* **Problem description**
The word "partitions" occurs in some lines of the data. Return each such line.

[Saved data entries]
********

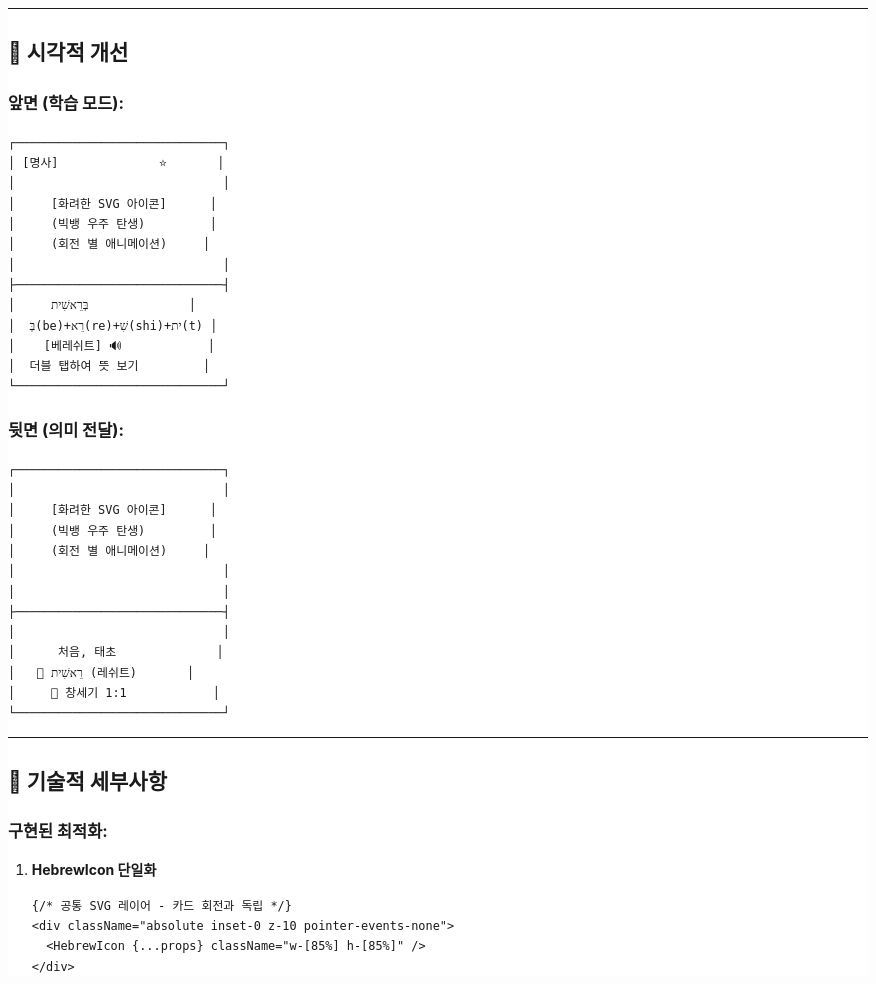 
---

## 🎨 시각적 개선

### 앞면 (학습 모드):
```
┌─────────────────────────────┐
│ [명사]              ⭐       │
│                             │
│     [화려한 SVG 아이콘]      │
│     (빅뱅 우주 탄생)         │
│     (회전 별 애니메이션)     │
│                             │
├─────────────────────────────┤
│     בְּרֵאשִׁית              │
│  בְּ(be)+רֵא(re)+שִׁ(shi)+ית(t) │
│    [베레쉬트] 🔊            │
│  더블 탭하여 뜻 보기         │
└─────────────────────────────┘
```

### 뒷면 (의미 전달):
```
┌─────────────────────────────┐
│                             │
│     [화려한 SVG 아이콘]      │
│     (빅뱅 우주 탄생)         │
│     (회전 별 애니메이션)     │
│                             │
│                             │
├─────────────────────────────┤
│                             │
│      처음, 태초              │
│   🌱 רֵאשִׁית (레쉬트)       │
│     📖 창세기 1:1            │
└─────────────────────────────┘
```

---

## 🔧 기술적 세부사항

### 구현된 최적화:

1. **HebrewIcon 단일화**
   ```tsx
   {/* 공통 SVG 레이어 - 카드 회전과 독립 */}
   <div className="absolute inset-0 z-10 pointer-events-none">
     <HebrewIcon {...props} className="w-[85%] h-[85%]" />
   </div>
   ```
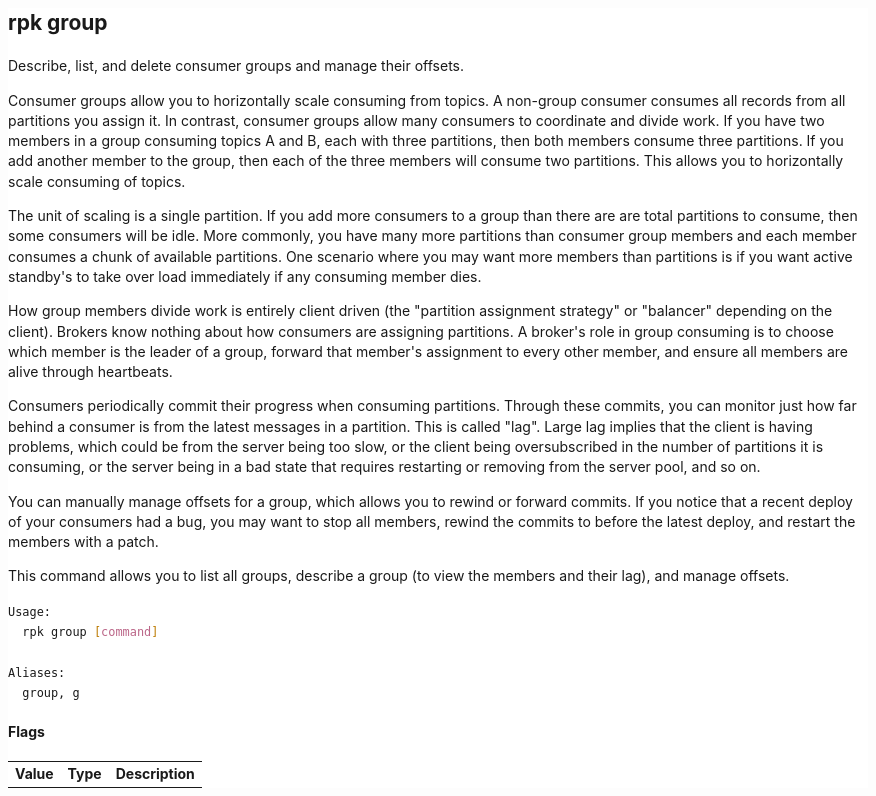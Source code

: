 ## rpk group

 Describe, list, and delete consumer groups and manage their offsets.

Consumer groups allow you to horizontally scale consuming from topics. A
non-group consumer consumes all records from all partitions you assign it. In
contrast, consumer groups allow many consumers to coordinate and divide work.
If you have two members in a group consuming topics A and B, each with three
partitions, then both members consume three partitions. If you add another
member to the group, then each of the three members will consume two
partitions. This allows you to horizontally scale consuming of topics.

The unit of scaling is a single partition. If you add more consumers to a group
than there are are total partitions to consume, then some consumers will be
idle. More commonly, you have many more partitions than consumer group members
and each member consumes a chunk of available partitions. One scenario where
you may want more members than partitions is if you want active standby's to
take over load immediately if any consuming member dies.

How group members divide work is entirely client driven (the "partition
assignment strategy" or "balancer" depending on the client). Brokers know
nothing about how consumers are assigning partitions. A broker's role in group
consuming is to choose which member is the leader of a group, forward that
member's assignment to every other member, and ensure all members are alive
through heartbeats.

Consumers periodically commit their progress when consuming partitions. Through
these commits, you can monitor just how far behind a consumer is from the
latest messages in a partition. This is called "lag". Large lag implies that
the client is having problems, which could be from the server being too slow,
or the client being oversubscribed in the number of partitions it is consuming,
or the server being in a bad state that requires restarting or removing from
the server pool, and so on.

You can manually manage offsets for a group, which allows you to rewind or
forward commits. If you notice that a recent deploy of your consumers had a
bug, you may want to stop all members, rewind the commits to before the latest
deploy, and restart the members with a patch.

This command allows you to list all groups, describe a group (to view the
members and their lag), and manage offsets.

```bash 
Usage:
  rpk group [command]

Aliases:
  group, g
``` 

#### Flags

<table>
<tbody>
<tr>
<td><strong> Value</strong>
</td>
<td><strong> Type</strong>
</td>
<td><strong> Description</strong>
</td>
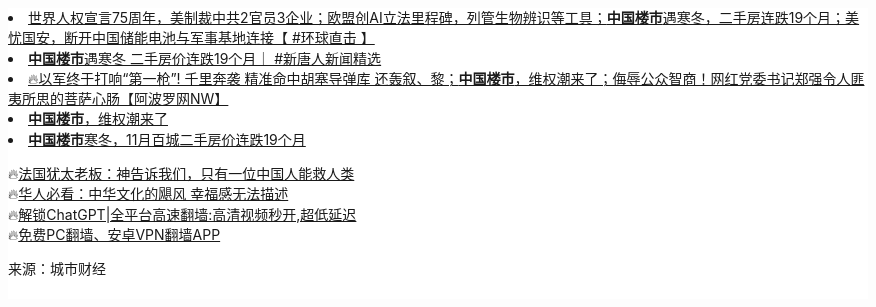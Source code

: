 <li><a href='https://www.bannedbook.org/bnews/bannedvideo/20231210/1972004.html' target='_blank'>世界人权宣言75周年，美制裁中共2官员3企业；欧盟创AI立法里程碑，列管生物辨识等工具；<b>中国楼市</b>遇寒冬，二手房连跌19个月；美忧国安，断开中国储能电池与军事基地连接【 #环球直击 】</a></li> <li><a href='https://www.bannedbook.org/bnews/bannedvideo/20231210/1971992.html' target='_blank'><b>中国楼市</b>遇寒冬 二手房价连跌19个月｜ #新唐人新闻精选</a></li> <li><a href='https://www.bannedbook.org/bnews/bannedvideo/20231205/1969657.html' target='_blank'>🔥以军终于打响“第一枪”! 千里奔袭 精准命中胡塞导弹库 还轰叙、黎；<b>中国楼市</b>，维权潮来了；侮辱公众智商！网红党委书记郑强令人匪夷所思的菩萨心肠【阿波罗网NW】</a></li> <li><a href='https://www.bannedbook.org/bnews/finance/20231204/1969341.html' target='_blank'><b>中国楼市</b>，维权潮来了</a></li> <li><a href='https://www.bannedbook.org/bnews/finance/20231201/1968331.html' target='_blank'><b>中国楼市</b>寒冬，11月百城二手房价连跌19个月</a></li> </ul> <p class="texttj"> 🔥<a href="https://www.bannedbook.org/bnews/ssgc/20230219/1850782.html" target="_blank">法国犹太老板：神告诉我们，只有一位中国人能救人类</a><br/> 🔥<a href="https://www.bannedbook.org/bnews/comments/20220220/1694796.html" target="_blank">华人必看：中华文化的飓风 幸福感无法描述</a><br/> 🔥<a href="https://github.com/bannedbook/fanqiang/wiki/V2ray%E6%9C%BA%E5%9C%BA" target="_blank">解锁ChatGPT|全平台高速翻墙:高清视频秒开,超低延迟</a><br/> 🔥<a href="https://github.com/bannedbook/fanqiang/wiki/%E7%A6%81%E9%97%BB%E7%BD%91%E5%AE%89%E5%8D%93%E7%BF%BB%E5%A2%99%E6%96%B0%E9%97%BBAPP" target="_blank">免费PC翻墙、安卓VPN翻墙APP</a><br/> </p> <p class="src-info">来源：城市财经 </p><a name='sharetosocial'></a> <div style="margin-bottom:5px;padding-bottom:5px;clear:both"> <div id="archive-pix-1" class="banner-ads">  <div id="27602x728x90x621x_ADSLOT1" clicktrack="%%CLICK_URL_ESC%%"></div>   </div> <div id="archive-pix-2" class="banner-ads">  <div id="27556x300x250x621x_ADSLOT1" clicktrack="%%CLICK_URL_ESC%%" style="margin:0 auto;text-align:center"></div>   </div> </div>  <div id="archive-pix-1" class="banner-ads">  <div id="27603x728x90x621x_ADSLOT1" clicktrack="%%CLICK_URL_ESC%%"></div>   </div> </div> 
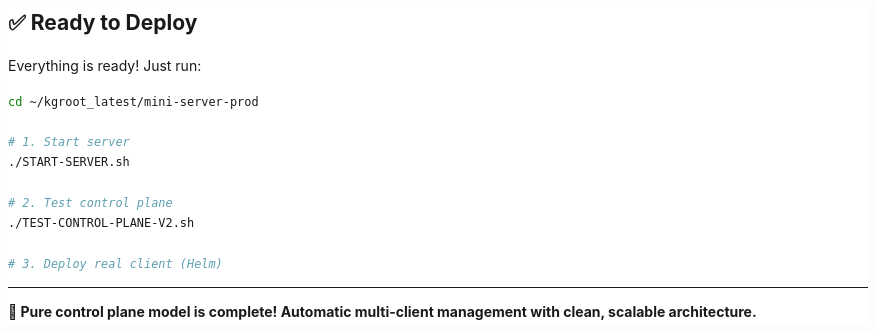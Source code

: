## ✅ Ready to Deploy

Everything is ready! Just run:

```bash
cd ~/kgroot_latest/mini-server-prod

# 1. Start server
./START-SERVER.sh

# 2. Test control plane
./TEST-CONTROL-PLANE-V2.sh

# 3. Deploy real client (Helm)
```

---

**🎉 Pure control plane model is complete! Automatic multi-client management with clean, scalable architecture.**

********

* **Answer to the problem**
non-group consumer consumes all records from all partitions you assign it. In
partitions, then both members consume three partitions. If you add another
partitions. This allows you to horizontally scale consuming of topics.
than there are are total partitions to consume, then some consumers will be
idle. More commonly, you have many more partitions than consumer group members
and each member consumes a chunk of available partitions. One scenario where
you may want more members than partitions is if you want active standby's to
nothing about how consumers are assigning partitions. A broker's role in group
Consumers periodically commit their progress when consuming partitions. Through
or the client being oversubscribed in the number of partitions it is consuming,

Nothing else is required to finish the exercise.